Anders Roslund und Börge Hellström ist hier ein Krimi gelungen, der seinesgleichen sucht. Atemlos zieht die Geschichte einen in seinen Bann und bleibt dabei doch glaubhaft. Gut recherchiert wirkt das Aufeinanderprallen der Verbrechensbekämpfung und des Zulassens von Verbrechen, um die Infiltration nicht zu gefährden. An vorderster Front steht der Zwiespalt innerhalb der Polizei: Da darf die eine Hand nicht wissen, was die andere tut, woraus die beiden schwedischen Autoren fatale Konsequenzen erspinnen, die einen, unterstützt durch ein hohes Erzähltempo, an das Buch fesseln.
Zwei Mankos schmälern jedoch die Begeisterung: Zum Einen wird auf dem Rückentext des Buches zu viel verraten, hätte der Verlag da besser aufgepasst, würde sich die Spannung bis zum Ende des Buches besser halten.
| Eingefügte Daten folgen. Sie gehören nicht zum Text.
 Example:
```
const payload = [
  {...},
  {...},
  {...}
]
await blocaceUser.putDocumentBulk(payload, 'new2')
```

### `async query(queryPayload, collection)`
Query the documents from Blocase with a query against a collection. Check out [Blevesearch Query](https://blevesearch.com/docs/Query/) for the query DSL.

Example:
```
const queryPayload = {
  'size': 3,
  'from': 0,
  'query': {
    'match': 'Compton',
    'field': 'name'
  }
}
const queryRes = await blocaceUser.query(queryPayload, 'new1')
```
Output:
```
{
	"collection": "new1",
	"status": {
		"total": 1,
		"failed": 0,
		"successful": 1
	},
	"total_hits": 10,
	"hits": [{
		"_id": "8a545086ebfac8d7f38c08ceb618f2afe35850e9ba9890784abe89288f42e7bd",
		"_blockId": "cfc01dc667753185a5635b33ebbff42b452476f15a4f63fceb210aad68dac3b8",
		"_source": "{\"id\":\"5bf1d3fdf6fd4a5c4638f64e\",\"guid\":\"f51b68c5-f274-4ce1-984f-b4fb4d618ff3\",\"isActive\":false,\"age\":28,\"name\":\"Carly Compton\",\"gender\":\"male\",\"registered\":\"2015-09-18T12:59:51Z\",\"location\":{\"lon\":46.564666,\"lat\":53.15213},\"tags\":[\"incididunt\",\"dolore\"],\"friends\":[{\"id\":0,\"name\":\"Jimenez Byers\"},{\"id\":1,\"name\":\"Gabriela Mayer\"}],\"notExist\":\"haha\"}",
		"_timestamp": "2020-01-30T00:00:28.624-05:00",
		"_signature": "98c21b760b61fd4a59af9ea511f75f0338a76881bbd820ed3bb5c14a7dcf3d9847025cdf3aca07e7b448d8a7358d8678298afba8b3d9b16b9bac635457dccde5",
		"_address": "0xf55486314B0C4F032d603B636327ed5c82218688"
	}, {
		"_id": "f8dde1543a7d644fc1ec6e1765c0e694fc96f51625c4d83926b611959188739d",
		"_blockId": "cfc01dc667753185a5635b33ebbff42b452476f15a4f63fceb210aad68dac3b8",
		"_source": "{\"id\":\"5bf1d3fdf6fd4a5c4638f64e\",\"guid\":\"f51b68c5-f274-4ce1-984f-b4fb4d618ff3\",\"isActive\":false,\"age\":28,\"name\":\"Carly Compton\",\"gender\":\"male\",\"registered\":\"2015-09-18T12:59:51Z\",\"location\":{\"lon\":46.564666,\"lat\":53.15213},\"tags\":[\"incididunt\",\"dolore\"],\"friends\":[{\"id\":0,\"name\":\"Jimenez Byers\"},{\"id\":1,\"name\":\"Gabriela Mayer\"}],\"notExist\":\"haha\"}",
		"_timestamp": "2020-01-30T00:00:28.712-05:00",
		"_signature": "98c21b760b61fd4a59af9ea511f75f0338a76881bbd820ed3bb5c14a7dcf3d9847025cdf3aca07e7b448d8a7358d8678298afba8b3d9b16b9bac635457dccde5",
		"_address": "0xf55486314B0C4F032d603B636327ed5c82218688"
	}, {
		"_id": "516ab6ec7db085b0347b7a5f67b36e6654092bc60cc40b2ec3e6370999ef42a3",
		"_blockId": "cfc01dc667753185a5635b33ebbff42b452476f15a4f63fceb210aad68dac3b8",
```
Zum Anderen scheint die Übersetzerin zwischendurch eine schlechte Phase gehabt zu haben, da wird eine Nase gebogen, die danach wieder schief zusammenwuchs, Kindern wird vehement “Puder Bär” vorgelesen und manche grammatikalische Fehlentwicklung beschäftigt mit mehrmaligem Lesen eines Satzes.
Dennoch markiert 3 Sekunden einen Höhepunkt bei den Krimis und Thrillern der letzten Jahre und übertrumpft einige Autoren, die die Bestsellerlisten bevölkern.

Stieg Larsson: Verdammnis

Organisierter Mädchenhandel ist das große Thema, zu dem Millenium, die Enthüllungseitschrift, bei der Mikael Blomkvist arbeitet, ein Buch veröffentlichen will. Als der Autor des Buches und seine Freundin regelrecht hingerichtet werden, fällt der Verdacht auf Lisbeth Salander, Blomkvists Partnerin aus Verblendung, dem ersten Teil der Millenium-Reihe. Von der Öffentlichkeit und den Staatsorganen so gut wie verurteilt, sucht Lisbeth die Wahrheit auf eigene Faust, unterstützt nur von Mikael…
Verdammnis ist der zweite Roman der Millenium-Trilogie, die Stieg Larsson posthum zu einem der geschätztesten Thrillerautoren überhaupt machte. Zu Recht, was die Spannung und die Story angeht. Nach einem teils etwas langatmigen Anfang wird die Spannung immer fesselnder und läßt einen nicht mehr los. Die Zutaten Brutalität, organisiertes Verbrechen, politische Hintergründe und Skandale werden gekonnt zu einer guten, glaubwürdigen Geschichte zusammengesponnen. Das Sahnehäubchen bildet aber Lisbeth Salander, die geniale Ermittlerin in privater Sache, eine Art Supergirl mit kaputter Vergangenheit, extremen Gerechtigkeitssinn, sozial schwierig und brutal konsequent.
Uneingeschränkt loben wird einem jedoch schwergemacht, sieht man einmal von der Story ab: Stieg Larssons Schreibstil wäre solide und gut, hätte er sich in der Schleichwerbung etwas zurückgehalten. Product Placement nennt man das, wenn ein Produkt, was in der Geschichte vorkommt, immer wieder genannt wird, mit Firma und Produktname. So weiß ich jetzt, wie alle Möbelstücke heißen, die Lisbeth in einem bekannten schwedischen Möbelhaus kauft, welche Marke sie raucht und erfahre alle paar Seiten zum wiederholten Male, welche Computer vorzugsweise in Verdammnis genutzt werden. Das macht den Schreibstil unnatürlich und stört den Lesefluss.
Dennoch ist Verdammnis einer der besseren Thriller der letzten Jahre und auf jeden Fall eine Empfehlung wert. Allerdings sollte man Verblendung gelesen oder zumindest die Verfilmung gesehen haben, bevor man Verdammnis aufschlägt.

Meine Kleine Deutsche: Before People Forget Sound

Hinter dem komischen Namen verbirgt sich eine schwedische Band, die sich irgendwo bei punkigem Wave und Elektro ansiedelt. Die Vorgängerplatte war wohl noch punkiger (ich kenne sie leider noch nicht), Before People Forget Sound wird vor allem durch an die 80er erinnernden Hitmelodien geprägt, die Synthieklänge stehen relativ weit im Vordergrund, für punkigen Charme sorgen die nicht immer treffsicheren Stimmen, die genau so sein müssen, damit das Paket stimmt.

Für mich eine Entdeckung des Jahres!